The Theatermakers Turning the Testamonies of Anita Hill and Christine Blasey Ford Into Dialogue
We all remember where we were, trite as it is to say. I was on the floor of an airport, waiting for an early-morning flight back to Madrid. The sound from my laptop speakers was tinny and warbled, but we didn’t care. We gathered around the screen, this small group of college-aged women studying abroad, trying to get the gist of what was happening at home, an ocean away. What was it Kavanaugh said? “I liked beer”?
We liked beer, too. It was 2018 and we were heading home from Oktoberfest, where we’d sloshed stein after stein. So maybe it was the hangover, maybe the lack of sleep, but by the time we closed the laptop, I had to wipe my cheeks with a sweater sleeve. It wasn’t even worth watching, we grumbled. Just a stupid reminder of what a sham it all was.
“I was in high school,” Elizabeth Marvel tells me. “No—maybe I was at Juilliard then. But I was glued to it. I watched the entirety of it on C-SPAN. It really spurred my feminism into action. Theoretically, I had always believed myself to be a feminist, but it was the first time that it motivated action on my part.”
She’s referring to Anita Hill’s testimony during the Senate confirmation hearings for Supreme Court Justice Clarence Thomas in 1991, when Hill accused Thomas of sexual harassment. It’s a good thing Marvel remembers it well: This January, she will star alongside Amber Iman in a live performance of Hill and Christine Blasey Ford’s testimonies at La MaMa’s Under the Radar Festival. The Ford/Hill Project weaves together direct transcripts from both Justice Thomas’s and Supreme Court Justice Brett Kavanaugh’s hearings, placing them in dramatic dialogue.

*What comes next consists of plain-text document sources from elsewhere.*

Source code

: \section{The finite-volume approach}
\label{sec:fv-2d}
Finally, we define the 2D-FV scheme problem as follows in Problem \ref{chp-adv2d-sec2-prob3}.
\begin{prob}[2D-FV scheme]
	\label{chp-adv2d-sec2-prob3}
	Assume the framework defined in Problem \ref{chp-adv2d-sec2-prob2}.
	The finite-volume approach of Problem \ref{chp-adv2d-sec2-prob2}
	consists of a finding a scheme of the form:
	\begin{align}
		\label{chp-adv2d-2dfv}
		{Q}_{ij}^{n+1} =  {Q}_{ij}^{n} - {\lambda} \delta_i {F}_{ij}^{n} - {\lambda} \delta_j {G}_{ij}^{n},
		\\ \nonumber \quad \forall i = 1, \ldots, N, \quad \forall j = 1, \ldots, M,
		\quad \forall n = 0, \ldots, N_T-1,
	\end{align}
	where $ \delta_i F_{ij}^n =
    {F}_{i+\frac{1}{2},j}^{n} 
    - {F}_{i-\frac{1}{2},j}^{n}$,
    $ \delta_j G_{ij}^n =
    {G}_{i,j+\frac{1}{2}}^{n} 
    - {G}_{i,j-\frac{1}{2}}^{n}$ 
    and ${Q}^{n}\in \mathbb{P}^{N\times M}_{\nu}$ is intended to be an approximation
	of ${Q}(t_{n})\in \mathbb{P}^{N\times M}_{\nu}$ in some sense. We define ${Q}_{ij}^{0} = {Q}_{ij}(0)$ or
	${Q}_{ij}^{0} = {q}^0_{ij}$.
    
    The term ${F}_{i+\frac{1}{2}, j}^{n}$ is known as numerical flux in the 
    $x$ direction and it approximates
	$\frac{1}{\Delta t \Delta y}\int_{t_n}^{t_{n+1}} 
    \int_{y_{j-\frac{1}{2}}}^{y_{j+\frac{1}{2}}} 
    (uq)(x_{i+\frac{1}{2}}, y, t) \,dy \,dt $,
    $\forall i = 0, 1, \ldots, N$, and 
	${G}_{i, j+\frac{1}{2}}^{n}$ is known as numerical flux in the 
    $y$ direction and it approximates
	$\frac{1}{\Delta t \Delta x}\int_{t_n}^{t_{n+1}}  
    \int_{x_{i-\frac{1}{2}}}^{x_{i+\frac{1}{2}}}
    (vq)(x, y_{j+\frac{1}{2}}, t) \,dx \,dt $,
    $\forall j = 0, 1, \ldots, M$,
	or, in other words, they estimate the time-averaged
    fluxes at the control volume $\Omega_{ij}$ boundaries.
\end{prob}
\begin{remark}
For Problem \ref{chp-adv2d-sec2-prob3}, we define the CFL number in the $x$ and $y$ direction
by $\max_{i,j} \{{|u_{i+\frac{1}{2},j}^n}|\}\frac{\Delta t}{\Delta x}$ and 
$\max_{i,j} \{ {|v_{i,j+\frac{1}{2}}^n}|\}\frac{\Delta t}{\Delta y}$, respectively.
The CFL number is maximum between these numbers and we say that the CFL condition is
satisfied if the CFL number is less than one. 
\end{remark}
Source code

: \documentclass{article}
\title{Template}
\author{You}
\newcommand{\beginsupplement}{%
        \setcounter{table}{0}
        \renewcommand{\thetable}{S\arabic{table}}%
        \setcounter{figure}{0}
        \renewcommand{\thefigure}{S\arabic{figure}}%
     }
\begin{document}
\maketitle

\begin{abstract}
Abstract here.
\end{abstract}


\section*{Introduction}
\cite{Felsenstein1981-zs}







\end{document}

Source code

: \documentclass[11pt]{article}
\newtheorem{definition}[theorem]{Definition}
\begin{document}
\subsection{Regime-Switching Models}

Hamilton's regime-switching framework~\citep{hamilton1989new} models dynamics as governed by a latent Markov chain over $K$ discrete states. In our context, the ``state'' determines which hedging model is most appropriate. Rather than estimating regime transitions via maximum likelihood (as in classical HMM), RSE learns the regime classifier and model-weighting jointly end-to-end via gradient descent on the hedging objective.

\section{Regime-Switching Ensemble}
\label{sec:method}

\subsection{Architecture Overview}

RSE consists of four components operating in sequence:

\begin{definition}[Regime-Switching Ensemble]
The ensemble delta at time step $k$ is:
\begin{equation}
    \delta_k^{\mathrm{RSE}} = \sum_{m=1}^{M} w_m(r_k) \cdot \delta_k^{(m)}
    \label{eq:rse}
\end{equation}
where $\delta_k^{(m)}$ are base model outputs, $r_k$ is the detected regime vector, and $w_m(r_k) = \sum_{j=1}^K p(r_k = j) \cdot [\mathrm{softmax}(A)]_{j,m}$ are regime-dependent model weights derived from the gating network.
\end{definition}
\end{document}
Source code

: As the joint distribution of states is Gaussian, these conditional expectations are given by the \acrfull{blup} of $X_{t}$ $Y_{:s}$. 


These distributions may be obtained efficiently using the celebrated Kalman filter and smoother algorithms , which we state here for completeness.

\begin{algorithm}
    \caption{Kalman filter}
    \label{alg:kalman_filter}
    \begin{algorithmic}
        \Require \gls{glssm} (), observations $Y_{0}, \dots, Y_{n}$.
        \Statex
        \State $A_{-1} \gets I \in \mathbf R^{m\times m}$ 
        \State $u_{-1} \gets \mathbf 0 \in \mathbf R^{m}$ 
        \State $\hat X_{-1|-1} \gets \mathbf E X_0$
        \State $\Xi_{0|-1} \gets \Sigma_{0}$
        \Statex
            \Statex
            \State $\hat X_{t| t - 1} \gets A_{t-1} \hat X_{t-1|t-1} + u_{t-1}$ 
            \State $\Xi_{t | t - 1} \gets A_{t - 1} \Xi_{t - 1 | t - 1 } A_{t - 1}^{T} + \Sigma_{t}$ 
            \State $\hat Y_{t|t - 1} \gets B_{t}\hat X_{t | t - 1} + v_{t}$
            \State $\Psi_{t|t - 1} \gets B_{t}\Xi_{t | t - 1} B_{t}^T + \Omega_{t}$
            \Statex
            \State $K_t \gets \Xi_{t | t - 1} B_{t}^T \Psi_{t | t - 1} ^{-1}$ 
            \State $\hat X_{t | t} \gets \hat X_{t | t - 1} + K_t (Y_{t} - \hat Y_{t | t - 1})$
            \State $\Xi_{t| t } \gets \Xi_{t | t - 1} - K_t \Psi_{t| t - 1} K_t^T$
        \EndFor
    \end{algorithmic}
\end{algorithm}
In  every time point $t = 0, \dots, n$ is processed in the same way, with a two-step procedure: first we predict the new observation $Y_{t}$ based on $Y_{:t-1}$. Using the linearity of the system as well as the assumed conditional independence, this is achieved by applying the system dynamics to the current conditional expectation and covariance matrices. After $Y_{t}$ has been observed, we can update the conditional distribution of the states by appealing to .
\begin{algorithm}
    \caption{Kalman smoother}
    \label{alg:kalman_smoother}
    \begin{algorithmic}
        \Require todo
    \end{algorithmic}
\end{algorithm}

When you hear both women’s accounts and questionings side by side, Marvel says, they strike you differently. “If you look at them, you see how many of the same players are in both hearings,” she observes. “You have the Lindsey Grahams, the Joe Bidens—so many people present in both. And then you realize so many of them are saying exactly the same thing.”
There’s a political undercurrent to much of Marvel’s work as a celebrated stage and television actor, but the pandemic inspired a mid-career moment of clarity. She started asking herself what she wanted her legacy to be. “I’m in, as the French call the 50s, the youth of my old age,” she says. “I’ve been making work for a long time, so I do have a little bit of a luxury to be intentional about what I want to make next. And so I started taking these long walks and thinking: What does it mean to be an American?”